The companies announced Tuesday that they made the decision after consulting with the Food and Drug Administration. Studies of the drug had been discontinued in March, but Biogen said that a new analysis involving a larger dataset of Phase 3 studies showed success with a higher dose of the drug.
“Patients who received aducanumab experienced significant benefits on measures of cognition and function such as memory, orientation and language,” Biogen said in a news release. “Patients also experienced benefits on activities of daily living, including conducting personal finances, performing household chores such as cleaning, shopping and doing laundry, and independently traveling out of the home.”

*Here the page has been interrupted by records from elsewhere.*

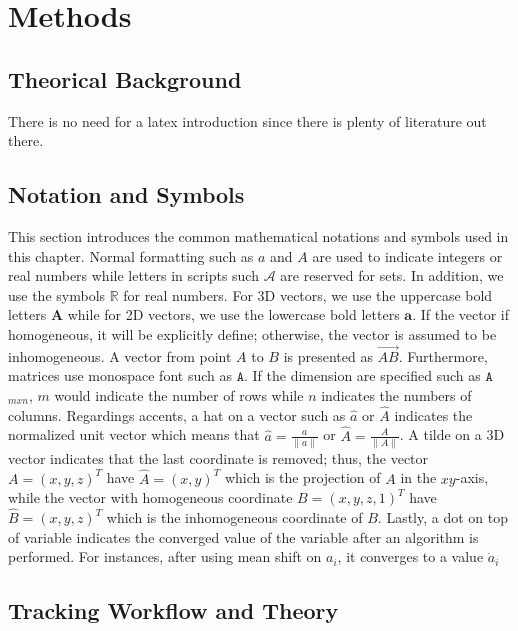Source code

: \chapter{Methods}
\label{chapter:Methods}



 
\section{Theorical Background}
There is no need for a latex introduction since there is plenty of literature out there.
 

\section{Notation and Symbols}
This section introduces the common mathematical notations and symbols used in this 
chapter.
Normal formatting such as $a$ and $A$ are used to indicate integers or real numbers while letters in scripts such $\mathcal{A}$ are reserved for sets. In addition, 
we use the symbols $\mathbb{R}$ for real numbers.
For 3D vectors, we use the uppercase bold letters $\mathbf{A}$ while for 2D vectors, 
we use the lowercase bold letters $\mathbf{a}$. If the vector if homogeneous, it will
be explicitly define; otherwise, the vector is assumed to be inhomogeneous. A vector
from point $A$ to $B$ is presented as $\overrightarrow{AB}$. Furthermore, matrices use
monospace font such as $\mathtt{A}$. If the dimension are specified such as $\mathtt{A}$$_{mxn}$,
$m$ would indicate the number of rows while $n$ indicates the numbers of columns.
Regardings accents, a hat on a vector such as $\hat{a}$ or $\hat{A}$ indicates the normalized
unit vector which means that $\hat{a}=\frac{a}{\|a\|}$ or $\hat{A}=\frac{A}{\|A\|}$.
A tilde on a 3D vector indicates that the last coordinate is removed; thus, the vector 
$A=(x,y,z)^T$ have $\hat{A}=(x,y)^T$  which is the projection of $A$ in the $xy$-axis,
while the vector with homogeneous coordinate $B=(x,y,z,1)^T$ have $\hat{B}=(x,y,z)^T$ 
which is the inhomogeneous coordinate of $B$. Lastly, a dot on top of variable indicates
the converged value of the variable after an algorithm is performed. For instances,
after using mean shift on $a_i$, it converges to a value $\dot{a}_i$

\section{Tracking Workflow and Theory}

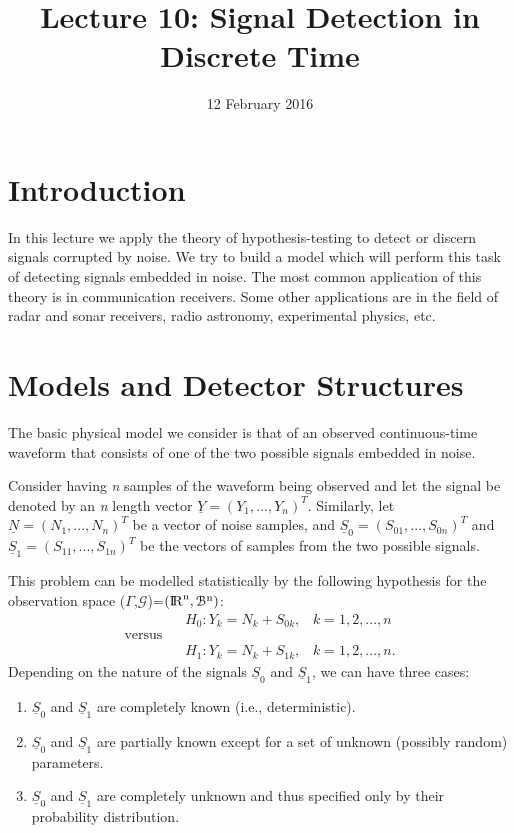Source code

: \documentclass[a4paper,english,12pt]{article}
\title{Lecture 10: Signal Detection in Discrete Time}
\date{12 February 2016}
\begin{document}
\maketitle

\section{Introduction}
In this lecture we apply the theory of hypothesis-testing to detect or discern signals corrupted by noise. We try to build a model which will perform this task of detecting signals embedded in noise. The most common application of this theory is in communication receivers. Some other applications are in the field of radar and sonar receivers, radio astronomy, experimental physics, etc.
\section{Models and Detector Structures}
The basic physical model we consider is that of an observed continuous-time waveform that consists of one of the two possible signals embedded in noise.
\par Consider having \textit{n} samples of the waveform being observed and let the signal be denoted by an \textit{n} length vector $\underline{Y}=(Y_{1},...,Y_{n})^{T}$. Similarly, let $\underline{N}=(N_{1},...,N_{n})^{T}$ be a vector of noise samples, and $\underline{S}_{0}=(S_{01},...,S_{0n})^{T}$ and $\underline{S}_{1}=(S_{11},...,S_{1n})^{T}$ be the vectors of samples from the two possible signals.
\par This problem can be modelled statistically by the following hypothesis for the observation space ($\Gamma$,$\mathcal{G}$)=$({\rm I\!R}^{\text{n}},\mathcal{B}^{\text{n}})$:
\begin{equation}
\begin{split}
\label{hypothesis}
&H_{0}: Y_{k} = N_{k}+S_{0k}, \hspace{10pt}k=1,2,...,n\\
\text{versus}\hspace{10pt}&
\\&H_{1}: Y_{k} = N_{k}+S_{1k}, \hspace{10pt}k=1,2,...,n.	
\end{split}
\end{equation}
Depending on the nature of the signals $\underline{S}_{0}$ and $\underline{S}_{1}$, we can have three cases: 
\begin{enumerate}
\item $\underline{S}_{0}$ and $\underline{S}_{1}$ are completely known (i.e., deterministic).
\item $\underline{S}_{0}$ and $\underline{S}_{1}$ are partially known except for a set of unknown (possibly random) parameters.
\item $\underline{S}_{0}$ and $\underline{S}_{1}$ are completely unknown and thus specified only by their probability distribution.
\end{enumerate}
\end{document}
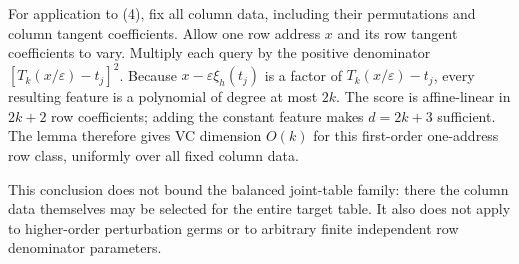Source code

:\documentclass[11pt]{article}
\begin{document}
For application to (4), fix all column data, including their
permutations and column tangent coefficients. Allow one row address
$x$ and its row tangent coefficients to vary. Multiply each query by
the positive denominator $[T_k(x/\varepsilon)-t_j]^2$.
Because $x-\varepsilon\xi_h(t_j)$ is a factor of
$T_k(x/\varepsilon)-t_j$, every resulting feature is a polynomial of
degree at most $2k$. The score is affine-linear in $2k+2$ row
coefficients; adding the constant feature makes $d=2k+3$ sufficient.
The lemma therefore gives VC dimension $O(k)$ for this first-order
one-address row class, uniformly over all fixed column data.

This conclusion does not bound the balanced joint-table family:
there the column data themselves may be selected for the entire
target table. It also does not apply to higher-order perturbation
germs or to arbitrary finite independent row denominator parameters.
\end{document}
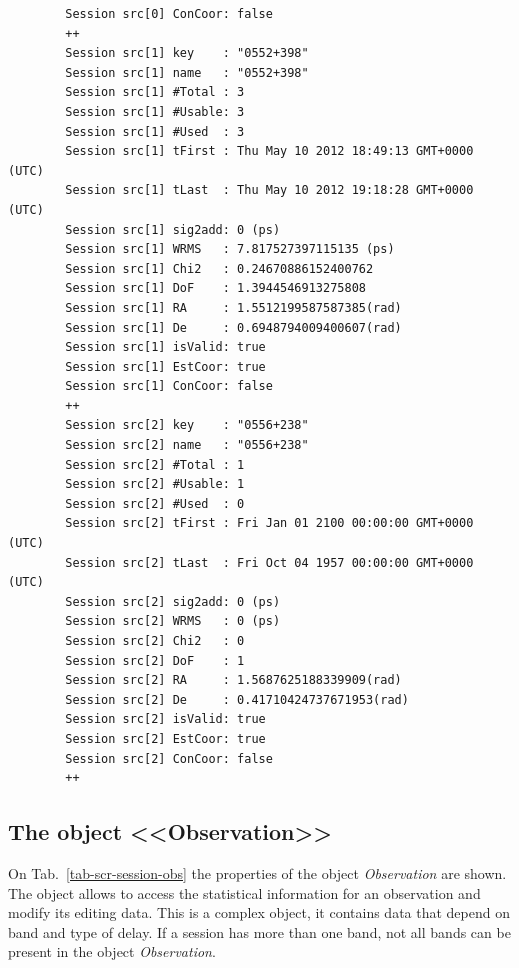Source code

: \documentclass [10pt,letterpaper]{report}
\begin{document}
{{{\begin{verbatim}
        Session src[0] ConCoor: false
        ++
        Session src[1] key    : "0552+398"
        Session src[1] name   : "0552+398"
        Session src[1] #Total : 3
        Session src[1] #Usable: 3
        Session src[1] #Used  : 3
        Session src[1] tFirst : Thu May 10 2012 18:49:13 GMT+0000 (UTC)
        Session src[1] tLast  : Thu May 10 2012 19:18:28 GMT+0000 (UTC)
        Session src[1] sig2add: 0 (ps)
        Session src[1] WRMS   : 7.817527397115135 (ps)
        Session src[1] Chi2   : 0.24670886152400762
        Session src[1] DoF    : 1.3944546913275808
        Session src[1] RA     : 1.5512199587587385(rad)
        Session src[1] De     : 0.6948794009400607(rad)
        Session src[1] isValid: true
        Session src[1] EstCoor: true
        Session src[1] ConCoor: false
        ++
        Session src[2] key    : "0556+238"
        Session src[2] name   : "0556+238"
        Session src[2] #Total : 1
        Session src[2] #Usable: 1
        Session src[2] #Used  : 0
        Session src[2] tFirst : Fri Jan 01 2100 00:00:00 GMT+0000 (UTC)
        Session src[2] tLast  : Fri Oct 04 1957 00:00:00 GMT+0000 (UTC)
        Session src[2] sig2add: 0 (ps)
        Session src[2] WRMS   : 0 (ps)
        Session src[2] Chi2   : 0
        Session src[2] DoF    : 1
        Session src[2] RA     : 1.5687625188339909(rad)
        Session src[2] De     : 0.41710424737671953(rad)
        Session src[2] isValid: true
        Session src[2] EstCoor: true
        Session src[2] ConCoor: false
        ++
\end{verbatim}}




\subsection{The object <<Observation>>}
\label{section-scripting-session-observation}

On Tab.~\ref{tab-scr-session-obs} the properties of the object {\sl Observation}
are shown. The object allows to access the statistical information for an observation
and modify its editing data. This is a complex object, it contains data that depend on
band and type of delay. If a session has more than one band, not all bands can be
present in the object {\sl Observation}.

}}
\end{document}
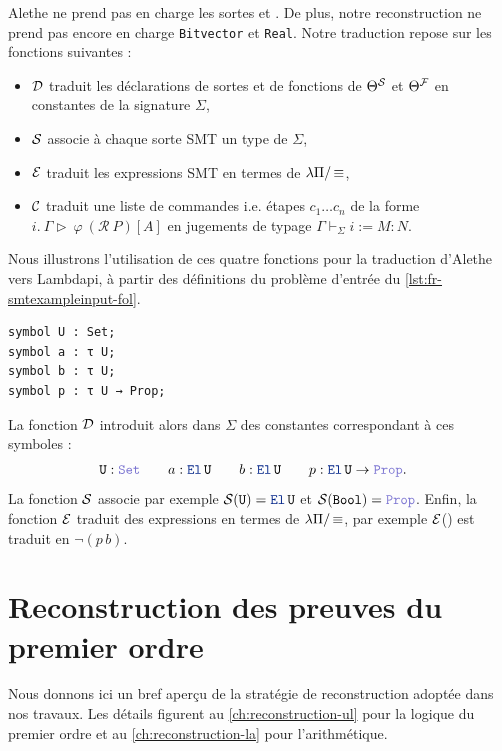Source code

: Alethe ne prend pas en charge les sortes  et . De plus, notre reconstruction ne prend pas encore en charge \texttt{Bitvector} et \texttt{Real}.
Notre traduction repose sur les fonctions suivantes :

\begin{itemize}
\item $\cal{D}$ traduit les déclarations de sortes et de fonctions de $\Theta^\cal{S}$ et $\Theta^\cal{F}$
en constantes de la signature $\Sigma$,
\item $\cal{S}$ associe à chaque sorte SMT un type de $\Sigma$,
\item $\cal{E}$ traduit les expressions SMT en termes de $\lpm$,
\item $\cal{C}$ traduit une liste de commandes i.e. étapes $c_1 \dots c_n$ de la forme $i.~\Gamma \triangleright~\varphi~(\mathcal{R}~P)[A]$ en jugements de typage $\Gamma \vdash_\Sigma i := M: N$.
\end{itemize}

\begin{exemple*}[]

Nous illustrons l'utilisation de ces quatre fonctions pour la traduction d'Alethe vers Lambdapi, à partir des définitions du problème d'entrée du \cref{lst:fr-smtexampleinput-fol}.

\begin{lstlisting}[language=Lambdapi]
symbol U : Set;
symbol a : τ U;
symbol b : τ U;
symbol p : τ U → Prop;
\end{lstlisting}

La fonction $\cal{D}$ introduit alors dans $\Sigma$ des constantes correspondant à ces symboles :
\begin{align*}
&\kw{U} : \set \qquad a : \el\,\kw{U} \qquad b : \el\,\kw{U}
\qquad p : \el\,\kw{U} \ra \prop .
\end{align*}
La fonction $\cal{S}$ associe par exemple $\cal{S}(\kw{U})=\el\,\kw{U}$ et $\cal{S}(\kw{Bool})=\prop$.
Enfin, la fonction $\cal{E}$ traduit des expressions en termes de $\lpm$, par exemple $\cal{E}$() est traduit en $\neg (p\,b)$.
\end{exemple*}



\section*{Reconstruction des preuves du premier ordre}

Nous donnons ici un bref aperçu de la stratégie de reconstruction adoptée dans nos travaux.
Les détails figurent au \cref{ch:reconstruction-ul} pour la logique du premier ordre et au \cref{ch:reconstruction-la} pour l'arithmétique.

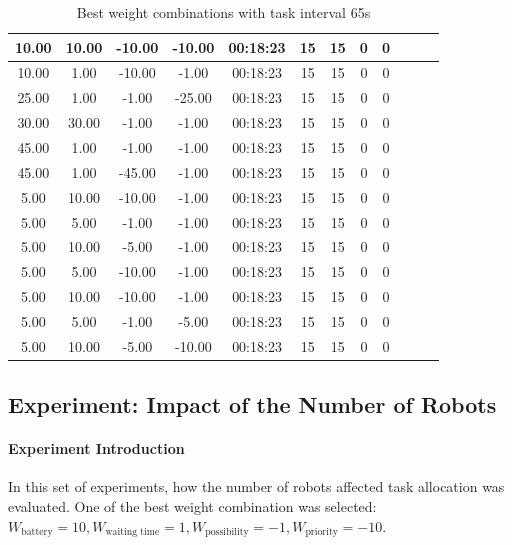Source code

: \begin{table}[htb]
{\begin{tabular}{|c|c|c|c|c|c|c|c|c|c|c|c|}
10.00   & 10.00    & -10.00  & -10.00  & 00:18:23 & 15    & 15  & 0  & 0    \\ \hline
10.00   & 1.00     & -10.00  & -1.00   & 00:18:23 & 15    & 15  & 0  & 0    \\ \hline
25.00   & 1.00     & -1.00   & -25.00  & 00:18:23 & 15    & 15  & 0  & 0    \\ \hline
30.00   & 30.00    & -1.00   & -1.00   & 00:18:23 & 15    & 15  & 0  & 0    \\ \hline
45.00   & 1.00     & -1.00   & -1.00   & 00:18:23 & 15    & 15  & 0  & 0    \\ \hline
45.00   & 1.00     & -45.00  & -1.00   & 00:18:23 & 15    & 15  & 0  & 0    \\ \hline
5.00    & 10.00    & -10.00  & -1.00   & 00:18:23 & 15    & 15  & 0  & 0    \\ \hline
5.00    & 5.00     & -1.00   & -1.00   & 00:18:23 & 15    & 15  & 0  & 0   \\ \hline
5.00    & 10.00    & -5.00   & -1.00   & 00:18:23 & 15    & 15  & 0  & 0    \\ \hline
5.00    & 5.00     & -10.00  & -1.00   & 00:18:23 & 15    & 15  & 0  & 0   \\ \hline
5.00    & 10.00    & -10.00  & -1.00   & 00:18:23 & 15    & 15  & 0  & 0    \\ \hline
5.00    & 5.00     & -1.00   & -5.00   & 00:18:23 & 15    & 15  & 0  & 0    \\ \hline
5.00    & 10.00    & -5.00   & -10.00  & 00:18:23 & 15    & 15  & 0  & 0    \\ \hline
\end{tabular}}
\caption{Best weight combinations with task interval 65s}
\label{tab:exp_task_65s}
\end{table}


\subsection{Experiment: Impact of the Number of Robots}

\paragraph{Experiment Introduction} 
In this set of experiments, how the number of robots affected task allocation was evaluated. One of the best weight combination was selected: $ W_{\mbox{battery}} = 10,W_{\mbox{waiting time}} = 1,  W_{\mbox{possibility}} = -1, W_{\mbox{priority}} = -10 $. 
    
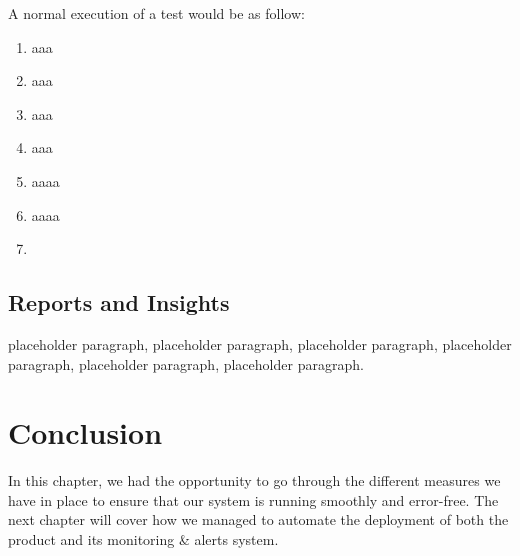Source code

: A normal execution of a test would be as follow: 
\begin{enumerate}
\item aaa
\item aaa
\item aaa
\item aaa
\item aaaa
\item aaaa
\item 
\end{enumerate}

\subsection{Reports and Insights}

placeholder paragraph, placeholder paragraph, placeholder paragraph, placeholder paragraph, placeholder paragraph, placeholder paragraph.

\section*{Conclusion}
\qquad

In this chapter, we had the opportunity to go through the different measures we have in place to ensure that our system is running smoothly and error-free. The next chapter will cover how we managed to automate the deployment of both the product and its monitoring \& alerts system. 
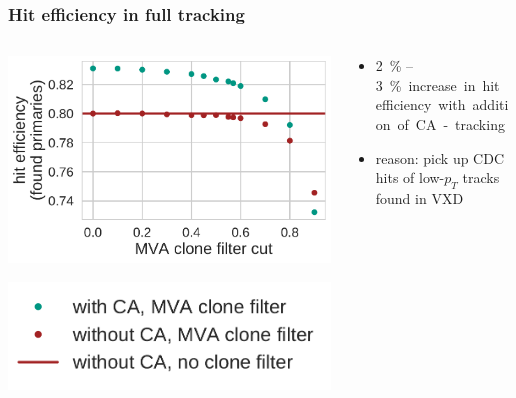 \documentclass[18pt, aspectratio=169]{beamer}
\begin{document}
\begin{frame}
  \frametitle{Hit efficiency in full tracking}
  
\begin{columns}
  \begin{column}{.5\textwidth}
    \centering
    \includegraphics[width=.7\textwidth]{figures/ca_hit_efficiency_matched_primaries_fullreco_trainedWithFakes.pdf}
    
    \includegraphics[width=.6\textwidth]{figures/legend_ca_fom_fullreco.pdf}
  \end{column}

  \begin{column}{.5\textwidth}
    \begin{itemize}
    \item \SI{2}{\percent} -- \SI{3}\percent increase in hit efficiency with addition of
      CA-tracking
      
    \item reason: pick up CDC hits of low-$p_T$ tracks found in VXD
    \end{itemize}
  \end{column}
\end{columns}    

  
\end{frame}
\end{document}
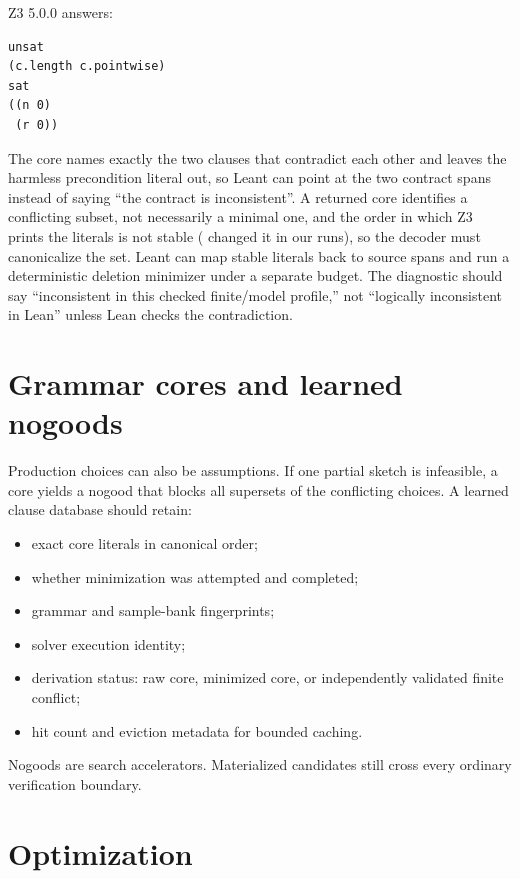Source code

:\documentclass[10pt,letterpaper,oneside]{report}
\newcommand{\code}[1]{\texttt{\detokenize{#1}}}
\begin{document}
Z3 5.0.0 answers:

\begin{lstlisting}[language=SMTLib]
unsat
(c.length c.pointwise)
sat
((n 0)
 (r 0))
\end{lstlisting}

The core names exactly the two clauses that contradict each other and leaves the harmless precondition literal \code{c.pre} out, so Leant can point at the two contract spans instead of saying ``the contract is inconsistent''. A returned core identifies a conflicting subset, not necessarily a minimal one, and the order in which Z3 prints the literals is not stable (\code{smt.core.minimize} changed it in our runs), so the decoder must canonicalize the set. Leant can map stable literals back to source spans and run a deterministic deletion minimizer under a separate budget. The diagnostic should say ``inconsistent in this checked finite/model profile,'' not ``logically inconsistent in Lean'' unless Lean checks the contradiction.

\section{Grammar cores and learned nogoods}

Production choices can also be assumptions. If one partial sketch is infeasible, a core yields a nogood that blocks all supersets of the conflicting choices. A learned clause database should retain:

\begin{itemize}
\item exact core literals in canonical order;
\item whether minimization was attempted and completed;
\item grammar and sample-bank fingerprints;
\item solver execution identity;
\item derivation status: raw core, minimized core, or independently validated finite conflict;
\item hit count and eviction metadata for bounded caching.
\end{itemize}

Nogoods are search accelerators. Materialized candidates still cross every ordinary verification boundary.

\section{Optimization}
\end{document}
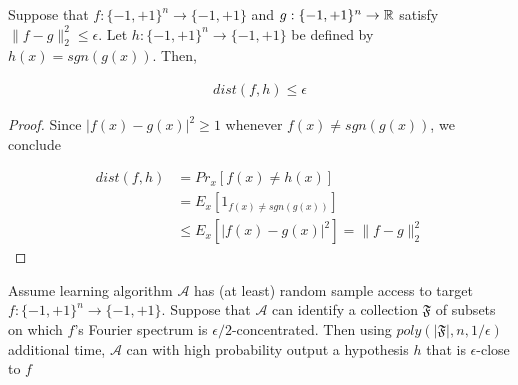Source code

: \documentclass[main.tex]{subfiles}
\begin{document}
\begin{proposition}
\label{prop:odon-331}
Suppose that $f: \{ -1, +1\}^n \rightarrow \{-1, +1\}$ and $g: \{ -1, +1\}^n \rightarrow \mathbb{R}$ satisfy $\| f - g\|^2_2 \leq \epsilon$. Let $h : \{ -1, +1\}^n \rightarrow \{-1, +1\}$ be defined by $h(x) = sgn(g(x))$. Then,

\begin{align*}
dist(f, h) \leq \epsilon	
\end{align*} 

\begin{proof}
Since $| f(x) - g(x)|^2 \geq 1$ whenever $f(x) \neq sgn(g(x))$, we conclude 

\begin{align*}
dist(f, h) &= Pr_x[f(x) \neq h(x)] \\
&= E_x[1_{f(x) \neq sgn(g(x))}] \\
&\leq E_x[|f(x) - g(x)|^2] = \| f - g\|_2^2	
\end{align*}
\end{proof}
\end{proposition}

\begin{theorem}Assume learning algorithm $\mathcal{A}$ has (at least) random sample access to target $f: \{ -1, +1\}^n \rightarrow \{-1, +1\}$. Suppose that $\mathcal{A}$ can identify a collection $\mathfrak{F}$ of subsets on which $f$'s Fourier spectrum is $\epsilon /2$-concentrated. Then using $poly(|\mathfrak{F}|, n, 1/\epsilon)$ additional time, $\mathcal{A}$ can with high probability output a hypothesis $h$ that is $\epsilon$-close to $f$
\end{theorem}
\end{document}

Biogen said it plans to submit a biologics license application in the United States early next year and will continue talks with regulatory authorities in international markets including Europe and Japan.
“We are hopeful about the prospect of offering patients the first therapy to reduce the clinical decline of Alzheimer’s disease and the potential implication of these results for similar approaches targeting amyloid beta,” Biogen CEO Michel Vounatsos said in the news release.
Aducanumab also would become the first therapy to demonstrate that removing amyloid beta results in better clinical outcomes.
The Alzheimer’s Association said it was “encouraged” by the news that Biogen was seeking regulatory approval.
“We eagerly anticipate reviewing a full report of the findings from these studies and participating in a robust discussion of data,” the association said in a statement.